A curtain hanging over the door rippled and a young boy appeared. He must have been about the same age as Bart, but he was shorter, with very dark skin, black hair, and a round, slightly feminine face. He would have been handsome but for the fact that one of his eyes had a large sty, forcing it into a squint, and this made him look almost sinister.

  “Good morning. You want buy?” His English was heavily accented and singsong. He had probably learned it parrot-fashion from his parents.

  “We’re not here to buy, thank you very much,” Brenda said.

  “We’re looking for the way out. The exit.” Brian jerked his thumb in the direction of the door. “Go to the hotel. Taxi!”

  “We have fine jewelry,” the boy replied. “Nice necklace for lady. Or maybe you like carpet?”

  “We don’t want jewelry or carpets,” Brian replied angrily. “We want to go home!”

  “This is useless, Brian!” Brenda muttered.

  “I sell you something very special!” The boy looked around him and his eyes settled on a wrinkled object lying on a shelf. It was brown and curved, half-wrapped in moldy tissue paper. “I sell you this!” He took it and placed it on the counter.

  “We don’t want it,” Brian said.

  “It’s revolting,” Brenda agreed.

  “What is it?” Bart asked.

  The boy leered. “It is my uncle’s,” he said. “The monkey’s ear. It is very old. Very powerful. Very secret.”

  “What does it do?” Bart asked.

  “Don’t encourage him, Bart,” his mother said.

  But it was too late. The boy ignored her. “The monkey’s ear gives four wishes,” he said. He counted on his fingers as if checking his English. “One. Two. Three. Four. You say to the ear what you want and you get. Very rare! But also very cheap!
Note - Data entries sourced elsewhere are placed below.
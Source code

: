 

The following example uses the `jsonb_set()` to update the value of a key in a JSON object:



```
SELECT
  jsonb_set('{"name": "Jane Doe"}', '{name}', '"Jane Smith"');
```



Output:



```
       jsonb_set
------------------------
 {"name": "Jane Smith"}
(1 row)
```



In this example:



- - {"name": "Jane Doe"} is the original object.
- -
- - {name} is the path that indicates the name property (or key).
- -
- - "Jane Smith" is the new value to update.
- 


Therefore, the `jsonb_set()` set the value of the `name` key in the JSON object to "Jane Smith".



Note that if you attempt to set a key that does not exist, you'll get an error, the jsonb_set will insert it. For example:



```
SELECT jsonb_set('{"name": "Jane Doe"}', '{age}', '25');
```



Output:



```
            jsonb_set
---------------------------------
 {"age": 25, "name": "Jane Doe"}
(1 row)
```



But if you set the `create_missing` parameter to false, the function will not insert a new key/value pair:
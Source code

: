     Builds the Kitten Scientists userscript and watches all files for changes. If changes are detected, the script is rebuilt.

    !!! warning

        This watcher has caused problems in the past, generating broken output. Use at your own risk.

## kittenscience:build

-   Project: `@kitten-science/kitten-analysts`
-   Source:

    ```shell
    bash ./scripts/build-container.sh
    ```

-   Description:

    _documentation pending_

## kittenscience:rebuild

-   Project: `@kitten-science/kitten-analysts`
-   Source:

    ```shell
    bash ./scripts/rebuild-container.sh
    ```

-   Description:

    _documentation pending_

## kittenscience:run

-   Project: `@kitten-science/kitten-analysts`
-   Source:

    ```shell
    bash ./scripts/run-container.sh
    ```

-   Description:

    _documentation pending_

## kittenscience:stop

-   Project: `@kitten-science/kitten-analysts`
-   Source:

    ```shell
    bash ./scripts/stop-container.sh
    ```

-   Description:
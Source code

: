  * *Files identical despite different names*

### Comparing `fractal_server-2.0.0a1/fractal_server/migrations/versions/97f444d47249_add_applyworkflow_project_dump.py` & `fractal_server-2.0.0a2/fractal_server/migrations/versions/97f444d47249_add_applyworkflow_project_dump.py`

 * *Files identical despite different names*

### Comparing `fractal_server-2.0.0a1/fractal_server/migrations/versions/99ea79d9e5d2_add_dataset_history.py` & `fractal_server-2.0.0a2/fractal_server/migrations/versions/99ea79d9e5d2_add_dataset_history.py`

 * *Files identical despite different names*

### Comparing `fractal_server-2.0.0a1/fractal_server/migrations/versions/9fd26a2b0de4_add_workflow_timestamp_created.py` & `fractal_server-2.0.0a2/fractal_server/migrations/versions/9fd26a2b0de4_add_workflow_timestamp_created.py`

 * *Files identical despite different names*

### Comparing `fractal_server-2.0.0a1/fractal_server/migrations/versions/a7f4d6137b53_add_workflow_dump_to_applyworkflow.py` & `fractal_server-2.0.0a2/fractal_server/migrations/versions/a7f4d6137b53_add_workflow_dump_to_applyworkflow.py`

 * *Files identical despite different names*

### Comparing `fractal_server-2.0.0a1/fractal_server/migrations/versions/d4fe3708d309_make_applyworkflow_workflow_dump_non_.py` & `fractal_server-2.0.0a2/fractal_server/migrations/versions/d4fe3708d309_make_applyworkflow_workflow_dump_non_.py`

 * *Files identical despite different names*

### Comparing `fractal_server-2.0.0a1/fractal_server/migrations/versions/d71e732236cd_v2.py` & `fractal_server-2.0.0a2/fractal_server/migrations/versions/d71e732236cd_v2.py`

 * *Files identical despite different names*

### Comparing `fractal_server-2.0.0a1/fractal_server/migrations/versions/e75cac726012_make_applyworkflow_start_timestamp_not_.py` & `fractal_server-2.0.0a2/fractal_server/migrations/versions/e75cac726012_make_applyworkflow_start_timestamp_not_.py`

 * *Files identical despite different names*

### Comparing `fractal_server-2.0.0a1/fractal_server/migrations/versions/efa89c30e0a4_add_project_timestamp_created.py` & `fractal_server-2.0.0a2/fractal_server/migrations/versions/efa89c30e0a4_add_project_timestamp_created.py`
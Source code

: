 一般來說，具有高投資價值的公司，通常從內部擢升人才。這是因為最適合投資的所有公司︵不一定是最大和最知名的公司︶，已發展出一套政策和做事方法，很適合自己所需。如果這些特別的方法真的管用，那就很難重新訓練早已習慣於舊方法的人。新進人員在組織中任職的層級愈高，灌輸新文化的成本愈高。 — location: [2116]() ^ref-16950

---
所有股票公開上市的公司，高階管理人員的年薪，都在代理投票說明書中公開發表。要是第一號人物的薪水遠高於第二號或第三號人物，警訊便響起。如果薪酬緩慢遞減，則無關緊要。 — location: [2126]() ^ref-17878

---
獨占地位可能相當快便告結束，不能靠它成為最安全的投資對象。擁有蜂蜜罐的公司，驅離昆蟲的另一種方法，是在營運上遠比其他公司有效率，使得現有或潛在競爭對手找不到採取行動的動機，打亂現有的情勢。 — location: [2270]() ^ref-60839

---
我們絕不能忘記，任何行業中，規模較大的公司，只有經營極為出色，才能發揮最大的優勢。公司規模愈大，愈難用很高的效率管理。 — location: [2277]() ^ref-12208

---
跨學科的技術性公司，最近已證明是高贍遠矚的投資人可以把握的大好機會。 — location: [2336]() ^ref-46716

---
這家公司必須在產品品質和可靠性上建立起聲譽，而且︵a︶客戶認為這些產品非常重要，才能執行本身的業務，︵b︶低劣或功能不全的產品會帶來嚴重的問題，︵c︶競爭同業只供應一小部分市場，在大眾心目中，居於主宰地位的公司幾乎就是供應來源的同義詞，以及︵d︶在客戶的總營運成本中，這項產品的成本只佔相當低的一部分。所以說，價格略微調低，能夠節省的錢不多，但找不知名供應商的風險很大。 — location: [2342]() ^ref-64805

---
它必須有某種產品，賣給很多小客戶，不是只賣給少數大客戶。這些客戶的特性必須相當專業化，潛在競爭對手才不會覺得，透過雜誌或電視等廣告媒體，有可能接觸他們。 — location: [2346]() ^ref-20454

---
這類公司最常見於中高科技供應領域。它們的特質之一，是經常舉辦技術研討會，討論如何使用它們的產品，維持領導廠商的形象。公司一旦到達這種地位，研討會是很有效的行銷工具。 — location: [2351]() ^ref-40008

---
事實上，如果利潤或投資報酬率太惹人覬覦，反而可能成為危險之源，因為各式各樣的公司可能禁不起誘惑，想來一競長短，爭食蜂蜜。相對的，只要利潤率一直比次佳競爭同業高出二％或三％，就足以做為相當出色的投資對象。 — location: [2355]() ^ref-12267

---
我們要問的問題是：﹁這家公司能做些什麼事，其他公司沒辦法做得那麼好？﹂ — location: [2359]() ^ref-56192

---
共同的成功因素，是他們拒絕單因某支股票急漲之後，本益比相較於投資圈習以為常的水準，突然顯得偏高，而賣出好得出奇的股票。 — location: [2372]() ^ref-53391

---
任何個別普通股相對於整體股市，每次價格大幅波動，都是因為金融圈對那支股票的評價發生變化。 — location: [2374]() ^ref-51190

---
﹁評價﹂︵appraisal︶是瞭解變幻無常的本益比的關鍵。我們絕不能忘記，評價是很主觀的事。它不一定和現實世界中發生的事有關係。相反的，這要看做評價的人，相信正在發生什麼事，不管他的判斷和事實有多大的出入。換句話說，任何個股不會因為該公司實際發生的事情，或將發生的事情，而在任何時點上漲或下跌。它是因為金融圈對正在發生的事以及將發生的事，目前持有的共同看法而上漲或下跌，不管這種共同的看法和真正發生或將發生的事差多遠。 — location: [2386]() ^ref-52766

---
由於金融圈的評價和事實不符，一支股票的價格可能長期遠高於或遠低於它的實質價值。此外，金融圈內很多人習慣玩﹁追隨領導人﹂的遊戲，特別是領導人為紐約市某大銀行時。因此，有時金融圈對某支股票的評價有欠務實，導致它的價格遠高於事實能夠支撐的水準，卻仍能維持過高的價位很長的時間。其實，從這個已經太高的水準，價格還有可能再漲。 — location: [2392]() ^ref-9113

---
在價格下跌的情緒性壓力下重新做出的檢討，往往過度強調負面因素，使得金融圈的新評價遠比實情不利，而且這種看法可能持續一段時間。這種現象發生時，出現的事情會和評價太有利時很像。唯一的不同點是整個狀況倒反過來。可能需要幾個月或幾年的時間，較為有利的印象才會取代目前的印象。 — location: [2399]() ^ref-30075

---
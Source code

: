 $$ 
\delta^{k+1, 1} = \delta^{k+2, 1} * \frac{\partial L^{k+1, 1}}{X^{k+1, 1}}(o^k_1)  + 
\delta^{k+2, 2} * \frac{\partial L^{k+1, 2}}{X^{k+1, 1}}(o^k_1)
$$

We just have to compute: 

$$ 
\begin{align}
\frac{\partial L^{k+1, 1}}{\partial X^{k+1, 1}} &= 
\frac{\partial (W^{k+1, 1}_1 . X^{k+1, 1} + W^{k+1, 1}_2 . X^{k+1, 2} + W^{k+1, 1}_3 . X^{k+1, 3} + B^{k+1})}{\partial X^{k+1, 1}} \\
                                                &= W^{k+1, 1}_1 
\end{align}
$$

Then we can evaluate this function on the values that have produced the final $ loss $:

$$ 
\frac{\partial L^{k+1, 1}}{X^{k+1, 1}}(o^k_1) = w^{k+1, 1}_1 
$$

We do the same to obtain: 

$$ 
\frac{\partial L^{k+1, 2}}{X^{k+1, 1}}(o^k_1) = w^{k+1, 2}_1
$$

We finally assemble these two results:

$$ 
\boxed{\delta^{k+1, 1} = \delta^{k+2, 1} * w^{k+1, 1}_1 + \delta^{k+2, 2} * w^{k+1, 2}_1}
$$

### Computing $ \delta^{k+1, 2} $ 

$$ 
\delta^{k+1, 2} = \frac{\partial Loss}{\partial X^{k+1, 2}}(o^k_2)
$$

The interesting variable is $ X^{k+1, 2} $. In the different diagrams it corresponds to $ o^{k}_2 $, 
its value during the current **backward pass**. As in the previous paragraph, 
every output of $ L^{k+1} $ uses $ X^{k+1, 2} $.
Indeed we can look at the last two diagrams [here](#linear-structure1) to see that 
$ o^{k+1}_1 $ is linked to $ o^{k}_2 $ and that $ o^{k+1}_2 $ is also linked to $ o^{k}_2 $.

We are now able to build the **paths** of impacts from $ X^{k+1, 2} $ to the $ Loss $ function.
I give you good price . . .”

  “We don’t want it,” Brenda insisted.

  Bart reached out and took it. The ear nestled in the palm of his hand. It seemed to be made of leather, but there were a few hairs on the back. The inside of the ear was black and felt like plastic. He rather hoped it was plastic. He didn’t particularly want to imagine that he was holding a real ear, severed from a real monkey.

  “Four wishes,” the boy repeated. “One. Two. Three. Four.”

  “Let’s get out of here,” Brenda said.

  “No. I want it!” Bart looked up at his parents. “You said I could have something from the souk and I want this!”

  “But why?” A trickle of sweat dripped off Brian’s chin and he wiped it with the cuff of his shirt. “What do you want it for?”

  “I just want it. I think it’s cool . . .”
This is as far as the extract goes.